### Task objective
From the line with "3. **Pre-training on" to the line with "### Fine-Tuning", retype every line exactly, including those two, and leave out the rest of the data below.

┏━━

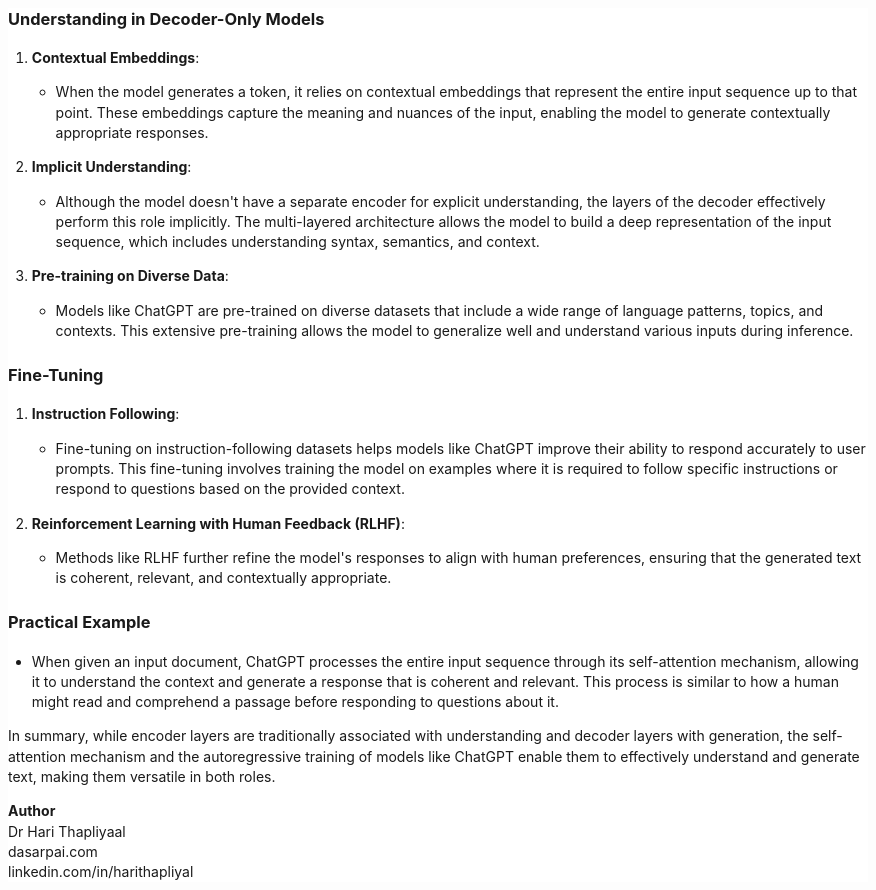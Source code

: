 ### Understanding in Decoder-Only Models
1. **Contextual Embeddings**:
   - When the model generates a token, it relies on contextual embeddings that represent the entire input sequence up to that point. These embeddings capture the meaning and nuances of the input, enabling the model to generate contextually appropriate responses.
   
2. **Implicit Understanding**:
   - Although the model doesn't have a separate encoder for explicit understanding, the layers of the decoder effectively perform this role implicitly. The multi-layered architecture allows the model to build a deep representation of the input sequence, which includes understanding syntax, semantics, and context.

3. **Pre-training on Diverse Data**:
   - Models like ChatGPT are pre-trained on diverse datasets that include a wide range of language patterns, topics, and contexts. This extensive pre-training allows the model to generalize well and understand various inputs during inference.

### Fine-Tuning
1. **Instruction Following**:
   - Fine-tuning on instruction-following datasets helps models like ChatGPT improve their ability to respond accurately to user prompts. This fine-tuning involves training the model on examples where it is required to follow specific instructions or respond to questions based on the provided context.
   
2. **Reinforcement Learning with Human Feedback (RLHF)**:
   - Methods like RLHF further refine the model's responses to align with human preferences, ensuring that the generated text is coherent, relevant, and contextually appropriate.

### Practical Example
- When given an input document, ChatGPT processes the entire input sequence through its self-attention mechanism, allowing it to understand the context and generate a response that is coherent and relevant. This process is similar to how a human might read and comprehend a passage before responding to questions about it.

In summary, while encoder layers are traditionally associated with understanding and decoder layers with generation, the self-attention mechanism and the autoregressive training of models like ChatGPT enable them to effectively understand and generate text, making them versatile in both roles.

**Author**   
Dr Hari Thapliyaal   
dasarpai.com    
linkedin.com/in/harithapliyal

┗━━

### Solution to this exercise
3. **Pre-training on Diverse Data**:
   - Models like ChatGPT are pre-trained on diverse datasets that include a wide range of language patterns, topics, and contexts. This extensive pre-training allows the model to generalize well and understand various inputs during inference.

### Fine-Tuning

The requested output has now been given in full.